- _Records for processing_
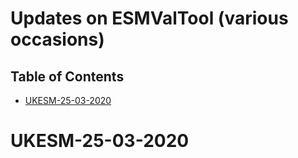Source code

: Updates on ESMValTool (various occasions)
=========================================
Table of Contents
-----------------
* [UKESM-25-03-2020](#UKESM-25-03-2020)

# UKESM-25-03-2020
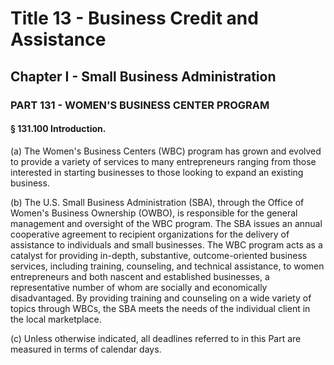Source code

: 
# Title 13 - Business Credit and Assistance
## Chapter I - Small Business Administration
### PART 131 - WOMEN'S BUSINESS CENTER PROGRAM
#### § 131.100 Introduction.

(a) The Women's Business Centers (WBC) program has grown and evolved to provide a variety of services to many entrepreneurs ranging from those interested in starting businesses to those looking to expand an existing business.

(b) The U.S. Small Business Administration (SBA), through the Office of Women's Business Ownership (OWBO), is responsible for the general management and oversight of the WBC program. The SBA issues an annual cooperative agreement to recipient organizations for the delivery of assistance to individuals and small businesses. The WBC program acts as a catalyst for providing in-depth, substantive, outcome-oriented business services, including training, counseling, and technical assistance, to women entrepreneurs and both nascent and established businesses, a representative number of whom are socially and economically disadvantaged. By providing training and counseling on a wide variety of topics through WBCs, the SBA meets the needs of the individual client in the local marketplace.

(c) Unless otherwise indicated, all deadlines referred to in this Part are measured in terms of calendar days.
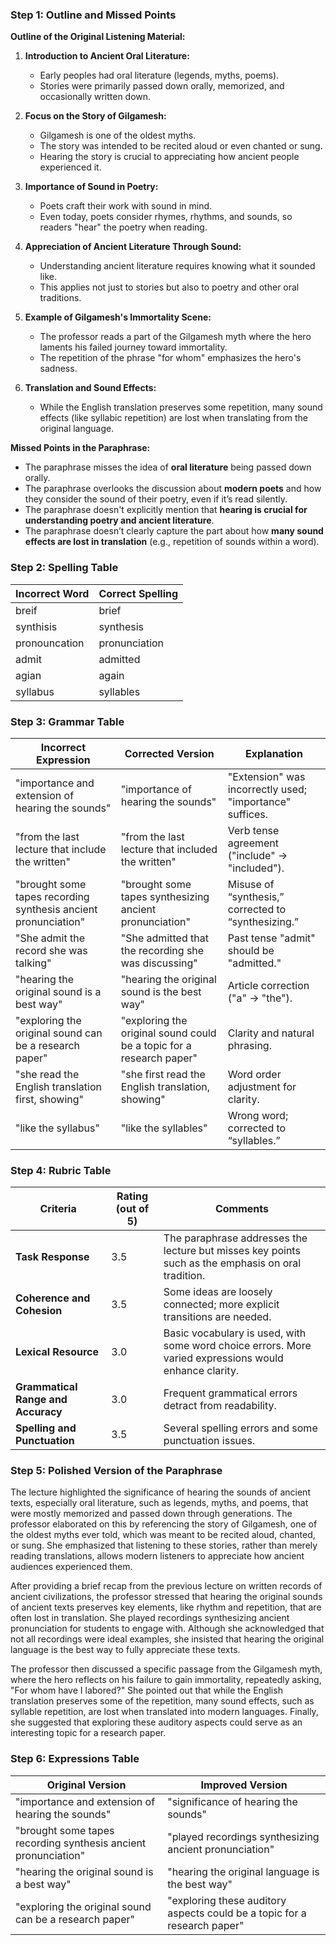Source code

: ### Step 1: Outline and Missed Points

**Outline of the Original Listening Material:**
1. **Introduction to Ancient Oral Literature:**
   - Early peoples had oral literature (legends, myths, poems).
   - Stories were primarily passed down orally, memorized, and occasionally written down.

2. **Focus on the Story of Gilgamesh:**
   - Gilgamesh is one of the oldest myths.
   - The story was intended to be recited aloud or even chanted or sung.
   - Hearing the story is crucial to appreciating how ancient people experienced it.

3. **Importance of Sound in Poetry:**
   - Poets craft their work with sound in mind.
   - Even today, poets consider rhymes, rhythms, and sounds, so readers "hear" the poetry when reading.

4. **Appreciation of Ancient Literature Through Sound:**
   - Understanding ancient literature requires knowing what it sounded like.
   - This applies not just to stories but also to poetry and other oral traditions.

5. **Example of Gilgamesh's Immortality Scene:**
   - The professor reads a part of the Gilgamesh myth where the hero laments his failed journey toward immortality.
   - The repetition of the phrase "for whom" emphasizes the hero's sadness.

6. **Translation and Sound Effects:**
   - While the English translation preserves some repetition, many sound effects (like syllabic repetition) are lost when translating from the original language.

**Missed Points in the Paraphrase:**
- The paraphrase misses the idea of **oral literature** being passed down orally.
- The paraphrase overlooks the discussion about **modern poets** and how they consider the sound of their poetry, even if it’s read silently.
- The paraphrase doesn't explicitly mention that **hearing is crucial for understanding poetry and ancient literature**.
- The paraphrase doesn’t clearly capture the part about how **many sound effects are lost in translation** (e.g., repetition of sounds within a word).

### Step 2: Spelling Table

| Incorrect Word | Correct Spelling |
|----------------|------------------|
| breif          | brief            |
| synthisis      | synthesis        |
| pronouncation  | pronunciation    |
| admit          | admitted         |
| agian          | again            |
| syllabus       | syllables        |

### Step 3: Grammar Table

| Incorrect Expression                                | Corrected Version                                     | Explanation                                              |
|----------------------------------------------------|------------------------------------------------------|----------------------------------------------------------|
| "importance and extension of hearing the sounds"    | "importance of hearing the sounds"                    | "Extension" was incorrectly used; "importance" suffices.  |
| "from the last lecture that include the written"    | "from the last lecture that included the written"     | Verb tense agreement ("include" → "included").            |
| "brought some tapes recording synthesis ancient pronunciation" | "brought some tapes synthesizing ancient pronunciation" | Misuse of “synthesis,” corrected to “synthesizing.”        |
| "She admit the record she was talking"              | "She admitted that the recording she was discussing"  | Past tense "admit" should be "admitted."                  |
| "hearing the original sound is a best way"          | "hearing the original sound is the best way"          | Article correction ("a" → "the").                         |
| "exploring the original sound can be a research paper" | "exploring the original sound could be a topic for a research paper" | Clarity and natural phrasing.                             |
| "she read the English translation first, showing"   | "she first read the English translation, showing"     | Word order adjustment for clarity.                        |
| "like the syllabus"                                | "like the syllables"                                  | Wrong word; corrected to “syllables.”                     |

### Step 4: Rubric Table

| Criteria                      | Rating (out of 5) | Comments                                                                                          |
|-------------------------------|-------------------|---------------------------------------------------------------------------------------------------|
| **Task Response**              | 3.5               | The paraphrase addresses the lecture but misses key points such as the emphasis on oral tradition.  |
| **Coherence and Cohesion**     | 3.5               | Some ideas are loosely connected; more explicit transitions are needed.                            |
| **Lexical Resource**           | 3.0               | Basic vocabulary is used, with some word choice errors. More varied expressions would enhance clarity. |
| **Grammatical Range and Accuracy** | 3.0          | Frequent grammatical errors detract from readability.                                              |
| **Spelling and Punctuation**   | 3.5               | Several spelling errors and some punctuation issues.                                               |

### Step 5: Polished Version of the Paraphrase

The lecture highlighted the significance of hearing the sounds of ancient texts, especially oral literature, such as legends, myths, and poems, that were mostly memorized and passed down through generations. The professor elaborated on this by referencing the story of Gilgamesh, one of the oldest myths ever told, which was meant to be recited aloud, chanted, or sung. She emphasized that listening to these stories, rather than merely reading translations, allows modern listeners to appreciate how ancient audiences experienced them.

After providing a brief recap from the previous lecture on written records of ancient civilizations, the professor stressed that hearing the original sounds of ancient texts preserves key elements, like rhythm and repetition, that are often lost in translation. She played recordings synthesizing ancient pronunciation for students to engage with. Although she acknowledged that not all recordings were ideal examples, she insisted that hearing the original language is the best way to fully appreciate these texts.

The professor then discussed a specific passage from the Gilgamesh myth, where the hero reflects on his failure to gain immortality, repeatedly asking, "For whom have I labored?" She pointed out that while the English translation preserves some of the repetition, many sound effects, such as syllable repetition, are lost when translated into modern languages. Finally, she suggested that exploring these auditory aspects could serve as an interesting topic for a research paper.

### Step 6: Expressions Table

| Original Version                                      | Improved Version                                     |
|------------------------------------------------------|-----------------------------------------------------|
| "importance and extension of hearing the sounds"      | "significance of hearing the sounds"                 |
| "brought some tapes recording synthesis ancient pronunciation" | "played recordings synthesizing ancient pronunciation" |
| "hearing the original sound is a best way"            | "hearing the original language is the best way"      |
| "exploring the original sound can be a research paper" | "exploring these auditory aspects could be a topic for a research paper" |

- _Instructions for the task_
Would you please reproduce verbatim the run of lines that opens the listing and ends with the line holding "(a) The Women's", and only that run, leaving every picture out?

- _Expected answer_
Source code

: Updates on ESMValTool (various occasions)
=========================================
Table of Contents
-----------------
* [UKESM-25-03-2020](#UKESM-25-03-2020)

# UKESM-25-03-2020
Source code

: 
# Title 13 - Business Credit and Assistance
## Chapter I - Small Business Administration
### PART 131 - WOMEN'S BUSINESS CENTER PROGRAM
#### § 131.100 Introduction.

(a) The Women's Business Centers (WBC) program has grown and evolved to provide a variety of services to many entrepreneurs ranging from those interested in starting businesses to those looking to expand an existing business.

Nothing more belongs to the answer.